たとえば、新しいオフィスに本社機能を移す場合や、別地域に本社を移転して新たな拠点とする場合、法人としての所在地変更が必要な場面では、登記上の本店住所を変更する手続き、すなわち「本店移転登記申請書」を用いた登記申請が必要です。これは、個人が引っ越した際に住民票の住所変更を届け出るのと同様に、法人にも法的な住所変更の手続きが求められるためです。
また、「本店」という用語は、飲食業や小売業などで働いている方には馴染みがあるかもしれませんが、一般的な事業会社では「本社」や「支社」といった呼び方がされることもあります。とはいえ、呼称が異なるだけで、登記上の意味としては「本店」に集約されるため、本店移転が発生した場合は、必ず登記簿上の「本店所在地」に対して変更登記が必要となります。
本店移転登記申請書の書き方に関するおすすめ記事
登記簿とは、会社設立時に法務局が作成し、法人の重要な基本情報を管理する書類です。この登記簿には、「商号」「本店住所」「資本金」「役員の氏名」などの情報が記載されており、それぞれが登記事項として法的に定められています。
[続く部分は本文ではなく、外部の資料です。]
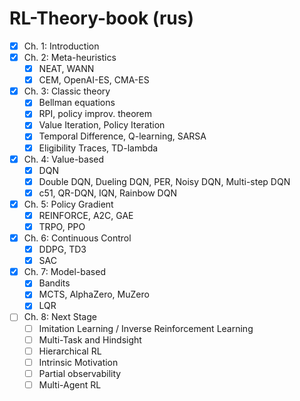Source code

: # RL-Theory-book (rus)

- [x] Ch. 1: Introduction
- [x] Ch. 2: Meta-heuristics
    - [x] NEAT, WANN
    - [x] CEM, OpenAI-ES, CMA-ES
- [x] Ch. 3: Classic theory
    - [x] Bellman equations
    - [x] RPI, policy improv. theorem
    - [x] Value Iteration, Policy Iteration
    - [x] Temporal Difference, Q-learning, SARSA
    - [x] Eligibility Traces, TD-lambda
- [x] Ch. 4: Value-based
    - [x] DQN
    - [x] Double DQN, Dueling DQN, PER, Noisy DQN, Multi-step DQN
    - [x] c51, QR-DQN, IQN, Rainbow DQN
- [x] Ch. 5: Policy Gradient
    - [x] REINFORCE, A2C, GAE
    - [x] TRPO, PPO
- [x] Ch. 6: Continuous Control
    - [x] DDPG, TD3
    - [x] SAC
- [x] Ch. 7: Model-based
    - [x] Bandits
    - [x] MCTS, AlphaZero, MuZero
    - [x] LQR
- [ ] Ch. 8: Next Stage
    - [ ] Imitation Learning / Inverse Reinforcement Learning
    - [ ] Multi-Task and Hindsight
    - [ ] Hierarchical RL
    - [ ] Intrinsic Motivation
    - [ ] Partial observability
    - [ ] Multi-Agent RL
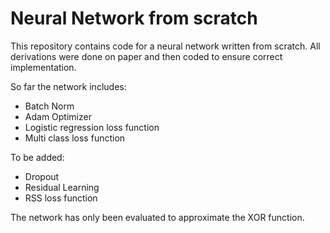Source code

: # Neural Network from scratch

This repository contains code for a neural network written from scratch. All derivations were done on paper and then coded to ensure correct implementation. 

So far the network includes:
  - Batch Norm
  - Adam Optimizer
  - Logistic regression loss function
  - Multi class loss function
  
  
To be added:
  - Dropout
  - Residual Learning
  - RSS loss function
    
The network has only been evaluated to approximate the XOR function. 
  
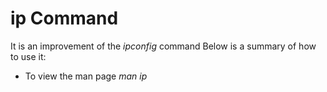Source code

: # ip Command

It is an improvement of the _ipconfig_ command
Below is a summary of how to use it:

- To view the man page
_man ip_


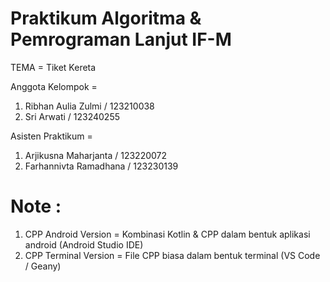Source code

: # Praktikum Algoritma & Pemrograman Lanjut IF-M

TEMA = Tiket Kereta

Anggota Kelompok =
1. Ribhan Aulia Zulmi / 123210038
2. Sri Arwati / 123240255

Asisten Praktikum =
1. Arjikusna Maharjanta / 123220072
2. Farhannivta Ramadhana / 123230139

# Note :
1. CPP Android Version    = Kombinasi Kotlin & CPP dalam bentuk aplikasi android (Android Studio IDE)
2. CPP Terminal Version   = File CPP biasa dalam bentuk terminal (VS Code / Geany)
よって、「本店住所」に変更があった場合には、「本店移転登記申請書」を提出して、速やかに登記内容を更新する必要があります。
本店移転の種類

本店移転登記の手続きは、会社の本店所在地を所轄する法務局で行う必要があります。この登記申請書を提出する法務局は、本店の住所によって異なり、たとえば本店が千代田区にある場合は東京法務局(本局)、渋谷区にある場合は東京法務局渋谷出張所が担当となります。そのため、本店移転登記申請書を提出する前に、正しい法務局の管轄を確認することが重要です。
本店移転の登記申請手続きは、「管轄内移転」と「管轄外移転」の2つに分けられ、それぞれで提出すべき登記申請書類や添付書類、登録免許税が異なります。以下、それぞれの本店移転における登記申請書の取り扱いについて説明します。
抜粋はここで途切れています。